• **Task objective**:
Which lines in the records below contain the word "macOS"? Copy each one.

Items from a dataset
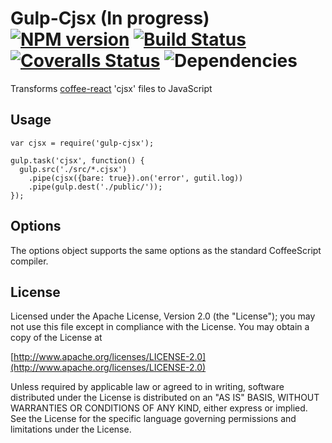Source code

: # Gulp-Cjsx (In progress) [![NPM version][npm-image]][npm-url] [![Build Status][travis-image]][travis-url] [![Coveralls Status][coveralls-image]][coveralls-url] ![Dependencies][dependencies-image]

Transforms [coffee-react][coffee-react] 'cjsx' files to JavaScript

[coffee-react]: https://github.com/jsdf/coffee-react

## Usage

```
var cjsx = require('gulp-cjsx');

gulp.task('cjsx', function() {
  gulp.src('./src/*.cjsx')
    .pipe(cjsx({bare: true}).on('error', gutil.log))
    .pipe(gulp.dest('./public/'));
});
```

## Options

The options object supports the same options as the standard CoffeeScript compiler.

## License

Licensed under the Apache License, Version 2.0 (the "License");
you may not use this file except in compliance with the License.
You may obtain a copy of the License at

   [http://www.apache.org/licenses/LICENSE-2.0](http://www.apache.org/licenses/LICENSE-2.0)

Unless required by applicable law or agreed to in writing, software
distributed under the License is distributed on an "AS IS" BASIS,
WITHOUT WARRANTIES OR CONDITIONS OF ANY KIND, either express or implied.
See the License for the specific language governing permissions and
limitations under the License.

[npm-url]: https://npmjs.org/package/gulp-cjsx
[npm-image]: http://img.shields.io/npm/v/gulp-cjsx.svg

[travis-url]: https://travis-ci.org/mtscout6/gulp-cjsx
[travis-image]: https://travis-ci.org/mtscout6/gulp-cjsx.svg?branch=master

[coveralls-url]: https://coveralls.io/r/mtscout6/gulp-cjsx
[coveralls-image]: https://img.shields.io/coveralls/mtscout6/gulp-cjsx.svg?branch=master

[dependencies-image]: https://david-dm.org/mtscout6/gulp-cjsx.png
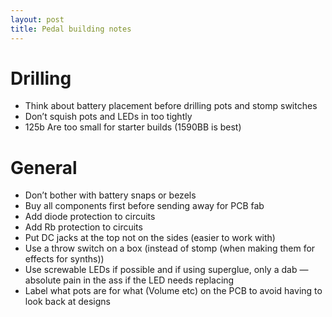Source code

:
```yaml
---
layout: post
title: Pedal building notes
---
```

 
# Drilling
- Think about battery placement before drilling pots and stomp switches
- Don’t squish pots and LEDs in too tightly
- 125b Are too small for starter builds (1590BB is best)

# General

- Don’t bother with battery snaps or bezels
- Buy all components first before sending away for PCB fab
- Add diode protection to circuits
- Add Rb protection to circuits
- Put DC jacks at the top not on the sides (easier to work with)
- Use a throw switch on a box (instead of stomp (when making them for effects for synths))
- Use screwable LEDs if possible and if using superglue, only a dab — absolute pain in the ass if the LED needs replacing
- Label what pots are for what (Volume etc) on the PCB to avoid having to look back at designs
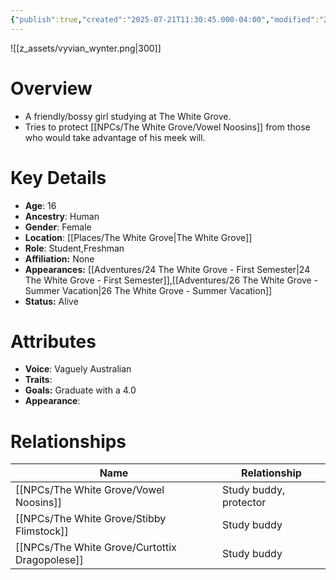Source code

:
 ```yaml
---
{"publish":true,"created":"2025-07-21T11:30:45.000-04:00","modified":"2025-10-22T09:17:00.089-04:00","published":"2025-10-22T09:17:00.089-04:00","cssclasses":"","Age":"16","Ancestry":"Human","Gender":"Female","Location":["[[The White Grove]]"],"Role":["Student","Freshman"],"Affiliation":["None"],"Appearances":["[[24 The White Grove - First Semester]]","[[26 The White Grove - Summer Vacation]]"],"Status":"Alive","Authors":["Jordan"]}
---
```


![[z_assets/vyvian_wynter.png|300]]

# Overview
- A friendly/bossy girl studying at The White Grove.
- Tries to protect [[NPCs/The White Grove/Vowel Noosins]] from those who would take advantage of his meek will.

# Key Details
- **Age**: 16
- **Ancestry**: Human
- **Gender**: Female
- **Location**: [[Places/The White Grove\|The White Grove]]
- **Role**: Student,Freshman
- **Affiliation:** None
- **Appearances:** [[Adventures/24 The White Grove - First Semester\|24 The White Grove - First Semester]],[[Adventures/26 The White Grove - Summer Vacation\|26 The White Grove - Summer Vacation]]
- **Status:** Alive

# Attributes
- **Voice**: Vaguely Australian
- **Traits**: 
- **Goals:** Graduate with a 4.0
- **Appearance**: 

# Relationships

| Name                      | Relationship           |
| ------------------------- | ---------------------- |
| [[NPCs/The White Grove/Vowel Noosins]]         | Study buddy, protector |
| [[NPCs/The White Grove/Stibby Flimstock]]      | Study buddy            |
| [[NPCs/The White Grove/Curtottix Dragopolese]] | Study buddy            |


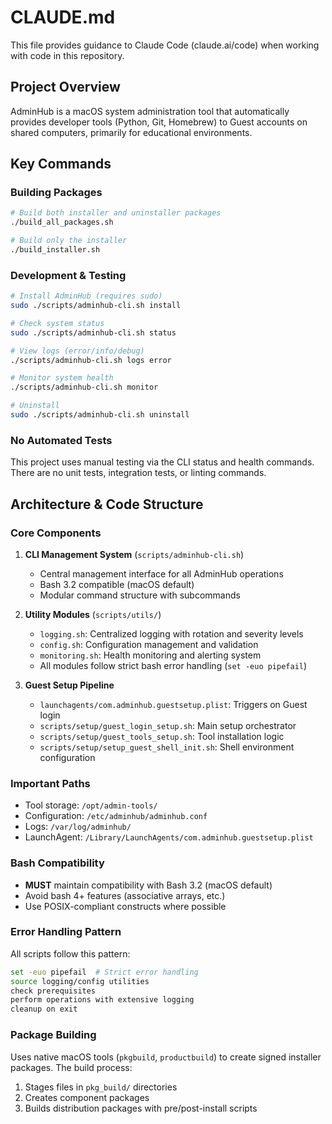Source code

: # CLAUDE.md

This file provides guidance to Claude Code (claude.ai/code) when working with code in this repository.

## Project Overview

AdminHub is a macOS system administration tool that automatically provides developer tools (Python, Git, Homebrew) to Guest accounts on shared computers, primarily for educational environments.

## Key Commands

### Building Packages
```bash
# Build both installer and uninstaller packages
./build_all_packages.sh

# Build only the installer
./build_installer.sh
```

### Development & Testing
```bash
# Install AdminHub (requires sudo)
sudo ./scripts/adminhub-cli.sh install

# Check system status
sudo ./scripts/adminhub-cli.sh status

# View logs (error/info/debug)
./scripts/adminhub-cli.sh logs error

# Monitor system health
./scripts/adminhub-cli.sh monitor

# Uninstall
sudo ./scripts/adminhub-cli.sh uninstall
```

### No Automated Tests
This project uses manual testing via the CLI status and health commands. There are no unit tests, integration tests, or linting commands.

## Architecture & Code Structure

### Core Components

1. **CLI Management System** (`scripts/adminhub-cli.sh`)
   - Central management interface for all AdminHub operations
   - Bash 3.2 compatible (macOS default)
   - Modular command structure with subcommands

2. **Utility Modules** (`scripts/utils/`)
   - `logging.sh`: Centralized logging with rotation and severity levels
   - `config.sh`: Configuration management and validation
   - `monitoring.sh`: Health monitoring and alerting system
   - All modules follow strict bash error handling (`set -euo pipefail`)

3. **Guest Setup Pipeline**
   - `launchagents/com.adminhub.guestsetup.plist`: Triggers on Guest login
   - `scripts/setup/guest_login_setup.sh`: Main setup orchestrator
   - `scripts/setup/guest_tools_setup.sh`: Tool installation logic
   - `scripts/setup/setup_guest_shell_init.sh`: Shell environment configuration

### Important Paths
- Tool storage: `/opt/admin-tools/`
- Configuration: `/etc/adminhub/adminhub.conf`
- Logs: `/var/log/adminhub/`
- LaunchAgent: `/Library/LaunchAgents/com.adminhub.guestsetup.plist`

### Bash Compatibility
- **MUST** maintain compatibility with Bash 3.2 (macOS default)
- Avoid bash 4+ features (associative arrays, etc.)
- Use POSIX-compliant constructs where possible

### Error Handling Pattern
All scripts follow this pattern:
```bash
set -euo pipefail  # Strict error handling
source logging/config utilities
check prerequisites
perform operations with extensive logging
cleanup on exit
```

### Package Building
Uses native macOS tools (`pkgbuild`, `productbuild`) to create signed installer packages. The build process:
1. Stages files in `pkg_build/` directories
2. Creates component packages
3. Builds distribution packages with pre/post-install scripts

• **Result of the task**:
AdminHub is a macOS system administration tool that automatically provides developer tools (Python, Git, Homebrew) to Guest accounts on shared computers, primarily for educational environments.
   - Bash 3.2 compatible (macOS default)
- **MUST** maintain compatibility with Bash 3.2 (macOS default)
Uses native macOS tools (`pkgbuild`, `productbuild`) to create signed installer packages. The build process:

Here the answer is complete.